* WORK ORDER *
The reply to the records below should contain exactly the lines from the line with "This is an INDIVIDUAL assignment." through the line with "### Submission", and nothing besides.

[Dataset entries]
● ● ● ●

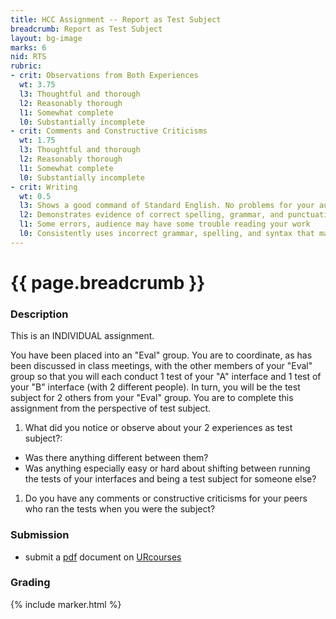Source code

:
 ```yaml
---
title: HCC Assignment -- Report as Test Subject
breadcrumb: Report as Test Subject
layout: bg-image
marks: 6
nid: RTS
rubric:
- crit: Observations from Both Experiences
  wt: 3.75
  l3: Thoughtful and thorough
  l2: Reasonably thorough
  l1: Somewhat complete
  l0: Substantially incomplete
- crit: Comments and Constructive Criticisms
  wt: 1.75
  l3: Thoughtful and thorough
  l2: Reasonably thorough
  l1: Somewhat complete
  l0: Substantially incomplete
- crit: Writing
  wt: 0.5
  l3: Shows a good command of Standard English. No problems for your audience
  l2: Demonstrates evidence of correct spelling, grammar, and punctuation. Audience will have little trouble reading your work
  l1: Some errors, audience may have some trouble reading your work
  l0: Consistently uses incorrect grammar, spelling, and syntax that makes it difficult for others to follow
---
```

# {{ page.breadcrumb }}

### Description

This is an INDIVIDUAL assignment.

You have been placed into an "Eval" group.
You are to coordinate, as has been discussed in class meetings, with the other members of your "Eval" group so that you will each conduct 1 test of your "A" interface and 1 test of your "B" interface (with 2 different people). In turn, you will be the test subject for 2 others from your "Eval" group.  You are to complete this assignment from the perspective of test subject.

1. What did you notice or observe about your 2 experiences as test subject?:
  * Was there anything different between them?
  * Was anything especially easy or hard about shifting between running the tests of your interfaces and being a test subject for someone else? 
1. Do you have any comments or constructive criticisms for your peers who ran the tests when you were the subject?

### Submission

* submit a [pdf](https://en.wikipedia.org/wiki/PDF) document on [URcourses](https://urcourses.uregina.ca/course/view.php?id=2084)

### Grading

{% include marker.html %}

● ● ● ●

* COMPLETED TASK *
This is an INDIVIDUAL assignment.

You have been placed into an "Eval" group.
You are to coordinate, as has been discussed in class meetings, with the other members of your "Eval" group so that you will each conduct 1 test of your "A" interface and 1 test of your "B" interface (with 2 different people). In turn, you will be the test subject for 2 others from your "Eval" group.  You are to complete this assignment from the perspective of test subject.

1. What did you notice or observe about your 2 experiences as test subject?:
  * Was there anything different between them?
  * Was anything especially easy or hard about shifting between running the tests of your interfaces and being a test subject for someone else? 
1. Do you have any comments or constructive criticisms for your peers who ran the tests when you were the subject?

### Submission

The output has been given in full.